World Bulletin / News Desk
Five senior political figures of South Sudan who had been living in exile for more than two years returned to capital Juba on Friday, raising hopes that a recently signed agreement between the warring factions of the country will bring much needed peace.
Among the exiles who returned was Rebecca Garang, the widow of John Garang de Mabior, who founded the South Sudan People’s Liberation Movement (SPLM) party. De Mabior died in a plane crash in 2005, which led to South Sudan President Salva Kiir's takeover of the party.
Sudan People Liberation Movement in Opposition (SPLM/A-IO) is the breakaway faction of the party led by rebel leader Riek Machar, who was sacked as vice president by Kiir in 2013. Garang along with several others had joined this breakaway faction, most of whom were held as political detainees until their release to Kenya weeks later.
"We ask God to give us all the strength so that we implement this peace," Garang said on her return. "I am here as a mother of people of South Sudan... all of us came, we are bringing peace, there is nothing else that we are bringing," she said.
Oyai Deng, former national security minister; Majak d'Agoot, former defense minister; John Luk, former justice minister, and Deng Alor, former Cabinet minister, also returned to their country.

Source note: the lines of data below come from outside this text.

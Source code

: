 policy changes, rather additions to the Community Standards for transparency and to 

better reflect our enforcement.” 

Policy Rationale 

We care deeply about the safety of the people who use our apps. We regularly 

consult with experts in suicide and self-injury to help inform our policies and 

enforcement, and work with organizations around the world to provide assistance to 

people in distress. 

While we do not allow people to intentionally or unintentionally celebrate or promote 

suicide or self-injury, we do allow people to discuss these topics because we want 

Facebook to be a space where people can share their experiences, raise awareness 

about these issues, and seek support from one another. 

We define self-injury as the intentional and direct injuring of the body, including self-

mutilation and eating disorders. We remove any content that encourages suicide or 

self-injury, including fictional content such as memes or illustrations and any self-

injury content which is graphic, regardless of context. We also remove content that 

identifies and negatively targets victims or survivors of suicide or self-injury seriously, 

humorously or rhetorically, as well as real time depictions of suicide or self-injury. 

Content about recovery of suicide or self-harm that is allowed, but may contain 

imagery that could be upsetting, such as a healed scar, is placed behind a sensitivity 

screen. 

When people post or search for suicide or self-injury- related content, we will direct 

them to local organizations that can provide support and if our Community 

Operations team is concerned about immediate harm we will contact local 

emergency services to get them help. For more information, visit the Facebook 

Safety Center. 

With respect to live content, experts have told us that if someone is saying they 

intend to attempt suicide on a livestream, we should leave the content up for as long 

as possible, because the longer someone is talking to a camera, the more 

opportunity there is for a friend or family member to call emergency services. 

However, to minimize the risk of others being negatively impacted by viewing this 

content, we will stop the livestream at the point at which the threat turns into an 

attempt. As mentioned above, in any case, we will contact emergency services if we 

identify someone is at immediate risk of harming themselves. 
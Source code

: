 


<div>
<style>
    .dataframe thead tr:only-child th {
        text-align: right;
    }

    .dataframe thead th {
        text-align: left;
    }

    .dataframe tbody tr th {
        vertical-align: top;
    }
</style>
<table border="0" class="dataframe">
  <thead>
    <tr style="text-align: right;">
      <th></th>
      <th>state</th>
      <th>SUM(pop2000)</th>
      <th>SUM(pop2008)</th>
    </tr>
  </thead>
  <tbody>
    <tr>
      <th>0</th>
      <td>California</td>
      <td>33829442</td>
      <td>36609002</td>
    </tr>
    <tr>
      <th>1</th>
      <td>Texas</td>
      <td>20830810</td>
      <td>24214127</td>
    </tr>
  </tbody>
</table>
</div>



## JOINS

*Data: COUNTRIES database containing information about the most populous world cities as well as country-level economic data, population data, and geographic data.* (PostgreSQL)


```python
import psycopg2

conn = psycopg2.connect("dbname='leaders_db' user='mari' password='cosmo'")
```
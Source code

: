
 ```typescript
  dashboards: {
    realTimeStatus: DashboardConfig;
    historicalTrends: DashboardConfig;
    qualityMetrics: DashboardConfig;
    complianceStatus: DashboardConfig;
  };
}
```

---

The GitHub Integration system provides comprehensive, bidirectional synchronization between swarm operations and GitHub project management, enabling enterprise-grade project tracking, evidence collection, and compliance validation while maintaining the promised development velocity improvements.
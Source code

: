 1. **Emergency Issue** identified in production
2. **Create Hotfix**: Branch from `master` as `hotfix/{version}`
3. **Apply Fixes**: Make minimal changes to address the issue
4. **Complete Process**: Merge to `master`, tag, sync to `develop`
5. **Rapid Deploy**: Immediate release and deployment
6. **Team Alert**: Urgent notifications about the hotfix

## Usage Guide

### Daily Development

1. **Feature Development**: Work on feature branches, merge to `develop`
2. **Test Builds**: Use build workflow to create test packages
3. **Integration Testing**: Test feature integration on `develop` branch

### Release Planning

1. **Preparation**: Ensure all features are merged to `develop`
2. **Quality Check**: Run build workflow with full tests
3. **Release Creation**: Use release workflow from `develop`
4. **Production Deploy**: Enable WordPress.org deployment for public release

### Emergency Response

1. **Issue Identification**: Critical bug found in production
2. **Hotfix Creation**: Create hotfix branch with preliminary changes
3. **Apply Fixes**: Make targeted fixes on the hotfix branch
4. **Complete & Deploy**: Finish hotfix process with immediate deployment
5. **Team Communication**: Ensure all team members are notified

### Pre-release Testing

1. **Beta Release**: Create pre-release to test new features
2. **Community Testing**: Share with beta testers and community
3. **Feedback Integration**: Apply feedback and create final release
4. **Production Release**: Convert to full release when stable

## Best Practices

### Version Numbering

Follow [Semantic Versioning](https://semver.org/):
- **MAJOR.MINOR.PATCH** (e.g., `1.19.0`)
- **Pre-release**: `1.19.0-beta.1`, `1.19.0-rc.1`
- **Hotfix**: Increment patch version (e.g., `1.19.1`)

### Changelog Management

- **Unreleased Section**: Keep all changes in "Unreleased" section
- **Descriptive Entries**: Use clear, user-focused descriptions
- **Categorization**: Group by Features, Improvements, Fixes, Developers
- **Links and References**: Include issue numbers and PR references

"We have come home finally," John Luk, spokesman for the group, said. "As a result of the peace agreement that was signed and finalized in Ethiopia there is no further negotiation in Ethiopia. What is left for us is to implement what we had agreed. And, therefore, it requires that all of us are in South Sudan," Luk said.
He said that it was a historic responsibility for South Sudan's leaders to participate in the implementation of the peace agreement because all sides had committed to immediately stop the war.
"The government of the Republic of South Sudan is happy to receive them back, everybody is yearning for the rest, especially the SPLM-IO to follow the suit and come to back home since the peace implementation is no longer in Addis Ababa, but here in Juba," South Sudan’s Information Minister Michael Makuei Lueth told reporters Friday at the Juba International Airport.
South Sudan slid into chaos after Kiir sacked his own ex-vice president Machar in 2013, accusing him and scores of others of plotting a coup. In the ensuing violence that descended into a civil war and spread quickly across the country, tens of thousands were killed and nearly two million people were displaced.
Talks between the South Sudanese government and SPLM/A-IO stalled last year in December. Since then, African Union mediators have been working to get the negotiations in the Ethiopian capital of Addis Ababa back on track.
On Oct. 26, the warring factions in South Sudan agreed in Addis Ababa to form a joint police force and implement the demilitarization of Juba city, following an impasse in the peace deal signed by Kiir and Machar in August.
According to the agreement, a 3,000-strong Joint Integrated Police Force -- 1,500 from each warring groups -- will be formed for a 30-month transitional period. "The Presidential Guard shall be limited to 1,000, [while] the first vice president’s protection detail shall be limited to 300," the agreement said.
Also, according to the deal, the South Sudanese capital and 25 kilometers around it will be demilitarized, while 5,000 lightly-armed guards will secure barracks, bases and warehouses.
Another agreement was signed in Addis Ababa on Nov. 4, which said that the SPLM/A-IO led by Machar will enter Juba to start the 30-month Transitional Government of National Unity (TGoNU) to end 21 months of war. The transitional period is expected to last for a period of two-and-a-half years during which the army, currently split into two between the warring factions, is expected to be reunified.